▶ [ASSIGNED TASK]
Below are the records; copy exactly the stretch from the line containing "Crea un nuevo bucket con un nombre único." through the line containing "aplicar al bucket?", both ends included, and nothing else.

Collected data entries
Content starts
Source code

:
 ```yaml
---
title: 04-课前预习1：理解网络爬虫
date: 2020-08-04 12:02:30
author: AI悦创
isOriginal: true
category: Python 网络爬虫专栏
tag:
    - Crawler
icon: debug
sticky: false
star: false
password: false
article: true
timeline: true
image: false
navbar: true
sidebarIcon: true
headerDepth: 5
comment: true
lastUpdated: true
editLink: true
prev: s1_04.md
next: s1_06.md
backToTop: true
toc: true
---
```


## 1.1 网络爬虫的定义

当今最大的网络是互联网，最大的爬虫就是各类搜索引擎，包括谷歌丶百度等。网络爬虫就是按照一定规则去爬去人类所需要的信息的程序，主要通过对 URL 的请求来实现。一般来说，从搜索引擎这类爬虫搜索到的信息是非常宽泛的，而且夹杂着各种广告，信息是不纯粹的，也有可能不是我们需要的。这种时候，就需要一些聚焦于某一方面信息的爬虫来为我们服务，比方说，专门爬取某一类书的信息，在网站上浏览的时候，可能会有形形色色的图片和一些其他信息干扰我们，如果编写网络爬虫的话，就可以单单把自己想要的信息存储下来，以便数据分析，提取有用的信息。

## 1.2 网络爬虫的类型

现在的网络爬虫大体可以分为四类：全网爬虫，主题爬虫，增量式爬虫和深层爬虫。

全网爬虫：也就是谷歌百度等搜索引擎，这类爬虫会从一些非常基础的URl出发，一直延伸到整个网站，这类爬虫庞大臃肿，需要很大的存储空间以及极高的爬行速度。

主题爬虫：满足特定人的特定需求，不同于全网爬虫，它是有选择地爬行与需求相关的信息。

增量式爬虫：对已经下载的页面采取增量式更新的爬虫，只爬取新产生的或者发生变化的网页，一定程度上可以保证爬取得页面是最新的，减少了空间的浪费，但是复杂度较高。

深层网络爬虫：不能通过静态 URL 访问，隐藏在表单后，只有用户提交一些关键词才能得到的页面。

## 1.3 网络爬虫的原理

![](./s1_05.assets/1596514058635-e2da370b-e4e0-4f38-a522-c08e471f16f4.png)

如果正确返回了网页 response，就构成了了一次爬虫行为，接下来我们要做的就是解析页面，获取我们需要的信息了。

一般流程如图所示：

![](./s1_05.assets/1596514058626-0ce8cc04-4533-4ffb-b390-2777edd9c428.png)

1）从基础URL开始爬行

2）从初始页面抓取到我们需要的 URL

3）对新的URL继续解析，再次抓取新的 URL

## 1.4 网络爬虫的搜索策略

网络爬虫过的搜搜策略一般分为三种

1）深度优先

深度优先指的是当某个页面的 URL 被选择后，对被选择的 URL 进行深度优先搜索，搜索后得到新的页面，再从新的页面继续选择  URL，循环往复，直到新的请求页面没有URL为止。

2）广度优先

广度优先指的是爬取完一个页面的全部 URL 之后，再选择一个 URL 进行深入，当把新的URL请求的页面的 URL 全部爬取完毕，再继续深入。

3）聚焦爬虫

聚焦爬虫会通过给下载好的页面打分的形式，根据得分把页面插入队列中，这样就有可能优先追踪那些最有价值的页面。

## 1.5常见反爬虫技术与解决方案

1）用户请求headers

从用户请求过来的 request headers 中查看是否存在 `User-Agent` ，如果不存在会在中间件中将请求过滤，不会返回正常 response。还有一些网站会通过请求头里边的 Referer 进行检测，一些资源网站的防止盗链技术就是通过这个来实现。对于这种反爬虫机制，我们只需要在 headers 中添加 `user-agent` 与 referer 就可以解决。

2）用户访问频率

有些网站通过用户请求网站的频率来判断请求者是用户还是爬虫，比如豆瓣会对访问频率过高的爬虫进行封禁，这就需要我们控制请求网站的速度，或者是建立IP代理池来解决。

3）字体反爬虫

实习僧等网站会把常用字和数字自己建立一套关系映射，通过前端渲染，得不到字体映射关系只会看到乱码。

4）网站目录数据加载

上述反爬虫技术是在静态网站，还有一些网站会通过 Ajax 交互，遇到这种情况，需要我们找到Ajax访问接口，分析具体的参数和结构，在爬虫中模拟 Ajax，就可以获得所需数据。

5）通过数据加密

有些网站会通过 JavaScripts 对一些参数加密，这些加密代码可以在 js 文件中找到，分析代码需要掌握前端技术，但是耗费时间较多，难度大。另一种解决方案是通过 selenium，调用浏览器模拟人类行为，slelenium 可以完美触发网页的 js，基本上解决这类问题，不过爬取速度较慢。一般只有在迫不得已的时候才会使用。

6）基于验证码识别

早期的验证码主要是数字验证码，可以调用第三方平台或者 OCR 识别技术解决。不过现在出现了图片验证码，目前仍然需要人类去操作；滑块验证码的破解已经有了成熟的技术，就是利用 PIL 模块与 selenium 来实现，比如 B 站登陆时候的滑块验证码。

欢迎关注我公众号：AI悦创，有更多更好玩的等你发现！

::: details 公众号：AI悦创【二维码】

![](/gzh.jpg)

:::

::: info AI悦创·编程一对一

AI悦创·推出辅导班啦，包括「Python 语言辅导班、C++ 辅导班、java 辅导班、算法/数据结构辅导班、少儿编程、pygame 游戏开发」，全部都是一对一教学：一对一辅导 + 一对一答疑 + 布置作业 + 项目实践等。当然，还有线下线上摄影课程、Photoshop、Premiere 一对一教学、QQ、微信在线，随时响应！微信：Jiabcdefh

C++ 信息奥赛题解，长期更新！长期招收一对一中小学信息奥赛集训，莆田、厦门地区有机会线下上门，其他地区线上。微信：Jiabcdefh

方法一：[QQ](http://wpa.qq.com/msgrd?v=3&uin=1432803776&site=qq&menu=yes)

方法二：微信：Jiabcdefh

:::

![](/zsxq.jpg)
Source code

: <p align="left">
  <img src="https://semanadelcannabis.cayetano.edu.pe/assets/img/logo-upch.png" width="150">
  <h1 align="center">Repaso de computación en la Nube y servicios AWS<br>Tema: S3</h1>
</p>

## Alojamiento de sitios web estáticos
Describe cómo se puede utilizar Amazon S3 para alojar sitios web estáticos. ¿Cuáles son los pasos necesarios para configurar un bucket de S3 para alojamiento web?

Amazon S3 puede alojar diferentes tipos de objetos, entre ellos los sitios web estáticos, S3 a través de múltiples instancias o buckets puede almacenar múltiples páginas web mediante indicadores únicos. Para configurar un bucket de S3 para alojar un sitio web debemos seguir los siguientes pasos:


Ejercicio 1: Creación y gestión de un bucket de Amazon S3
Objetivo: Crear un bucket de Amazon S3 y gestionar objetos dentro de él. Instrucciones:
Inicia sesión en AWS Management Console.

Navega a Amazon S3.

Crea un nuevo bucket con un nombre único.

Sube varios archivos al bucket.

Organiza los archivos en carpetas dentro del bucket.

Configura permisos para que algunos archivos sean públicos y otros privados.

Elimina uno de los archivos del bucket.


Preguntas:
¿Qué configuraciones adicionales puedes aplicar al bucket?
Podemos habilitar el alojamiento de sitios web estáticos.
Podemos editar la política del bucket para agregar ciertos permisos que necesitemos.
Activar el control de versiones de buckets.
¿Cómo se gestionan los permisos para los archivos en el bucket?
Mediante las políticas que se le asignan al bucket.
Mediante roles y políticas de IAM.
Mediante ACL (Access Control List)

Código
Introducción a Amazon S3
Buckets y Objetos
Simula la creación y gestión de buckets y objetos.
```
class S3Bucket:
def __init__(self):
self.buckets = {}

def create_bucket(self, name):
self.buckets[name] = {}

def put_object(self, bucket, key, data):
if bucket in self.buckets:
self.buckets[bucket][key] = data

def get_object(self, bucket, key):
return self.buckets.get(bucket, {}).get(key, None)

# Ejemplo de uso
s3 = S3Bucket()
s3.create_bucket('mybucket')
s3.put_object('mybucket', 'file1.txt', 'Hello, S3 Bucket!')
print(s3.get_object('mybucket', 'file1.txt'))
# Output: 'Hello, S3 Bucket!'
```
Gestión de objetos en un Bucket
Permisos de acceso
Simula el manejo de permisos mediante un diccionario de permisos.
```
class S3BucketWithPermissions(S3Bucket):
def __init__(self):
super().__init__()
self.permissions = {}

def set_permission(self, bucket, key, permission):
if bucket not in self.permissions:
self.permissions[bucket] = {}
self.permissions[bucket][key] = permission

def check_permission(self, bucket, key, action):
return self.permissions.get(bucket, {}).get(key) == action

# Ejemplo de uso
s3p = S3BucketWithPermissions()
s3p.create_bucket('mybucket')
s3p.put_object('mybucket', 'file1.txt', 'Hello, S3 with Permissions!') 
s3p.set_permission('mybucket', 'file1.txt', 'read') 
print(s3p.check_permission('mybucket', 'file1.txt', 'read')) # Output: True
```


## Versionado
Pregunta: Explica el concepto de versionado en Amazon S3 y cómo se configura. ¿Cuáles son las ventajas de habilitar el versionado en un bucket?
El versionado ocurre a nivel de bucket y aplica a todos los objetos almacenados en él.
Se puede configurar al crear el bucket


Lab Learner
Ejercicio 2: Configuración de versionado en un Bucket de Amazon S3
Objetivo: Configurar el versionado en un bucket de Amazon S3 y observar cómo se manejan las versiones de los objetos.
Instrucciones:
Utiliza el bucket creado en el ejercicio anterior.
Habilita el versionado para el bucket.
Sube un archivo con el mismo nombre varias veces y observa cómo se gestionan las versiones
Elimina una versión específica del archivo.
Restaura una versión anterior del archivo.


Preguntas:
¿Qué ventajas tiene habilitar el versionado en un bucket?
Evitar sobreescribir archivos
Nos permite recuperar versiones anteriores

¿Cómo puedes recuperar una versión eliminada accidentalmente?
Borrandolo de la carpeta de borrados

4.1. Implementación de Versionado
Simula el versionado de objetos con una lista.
Content ends
▶ [EXERCISE SOLUTION]
Crea un nuevo bucket con un nombre único.

Sube varios archivos al bucket.

Organiza los archivos en carpetas dentro del bucket.

Configura permisos para que algunos archivos sean públicos y otros privados.

Elimina uno de los archivos del bucket.


Preguntas:
¿Qué configuraciones adicionales puedes aplicar al bucket?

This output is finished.